Instructions to follow. Transcribe all records below exactly, without images.

(Source texts of formatted documents)
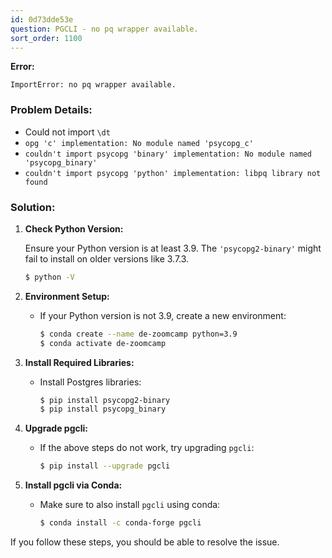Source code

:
 ```yaml
---
id: 0d73dde53e
question: PGCLI - no pq wrapper available.
sort_order: 1100
---
```


**Error:**

```
ImportError: no pq wrapper available.
```

### Problem Details:

- Could not import `\dt`
- `opg 'c' implementation: No module named 'psycopg_c'`
- `couldn't import psycopg 'binary' implementation: No module named 'psycopg_binary'`
- `couldn't import psycopg 'python' implementation: libpq library not found`

### Solution:

1. **Check Python Version:**
   
   Ensure your Python version is at least 3.9. The `'psycopg2-binary'` might fail to install on older versions like 3.7.3.
   
   ```bash
   $ python -V
   ```

2. **Environment Setup:**

   - If your Python version is not 3.9, create a new environment:
     
     ```bash
     $ conda create --name de-zoomcamp python=3.9
     $ conda activate de-zoomcamp
     ```

3. **Install Required Libraries:**

   - Install Postgres libraries:
     
     ```bash
     $ pip install psycopg2-binary
     $ pip install psycopg_binary
     ```

4. **Upgrade pgcli:**

   - If the above steps do not work, try upgrading `pgcli`:
     
     ```bash
     $ pip install --upgrade pgcli
     ```

5. **Install pgcli via Conda:**

   - Make sure to also install `pgcli` using conda:
     
     ```bash
     $ conda install -c conda-forge pgcli
     ```

If you follow these steps, you should be able to resolve the issue.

Expected answer.
Source code

:
 ```yaml
---
id: 0d73dde53e
question: PGCLI - no pq wrapper available.
sort_order: 1100
---
```


**Error:**

```
ImportError: no pq wrapper available.
```

### Problem Details:

- Could not import `\dt`
- `opg 'c' implementation: No module named 'psycopg_c'`
- `couldn't import psycopg 'binary' implementation: No module named 'psycopg_binary'`
- `couldn't import psycopg 'python' implementation: libpq library not found`

### Solution:

1. **Check Python Version:**
   
   Ensure your Python version is at least 3.9. The `'psycopg2-binary'` might fail to install on older versions like 3.7.3.
   
   ```bash
   $ python -V
   ```

2. **Environment Setup:**

   - If your Python version is not 3.9, create a new environment:
     
     ```bash
     $ conda create --name de-zoomcamp python=3.9
     $ conda activate de-zoomcamp
     ```

3. **Install Required Libraries:**

   - Install Postgres libraries:
     
     ```bash
     $ pip install psycopg2-binary
     $ pip install psycopg_binary
     ```

4. **Upgrade pgcli:**

   - If the above steps do not work, try upgrading `pgcli`:
     
     ```bash
     $ pip install --upgrade pgcli
     ```

5. **Install pgcli via Conda:**

   - Make sure to also install `pgcli` using conda:
     
     ```bash
     $ conda install -c conda-forge pgcli
     ```

If you follow these steps, you should be able to resolve the issue.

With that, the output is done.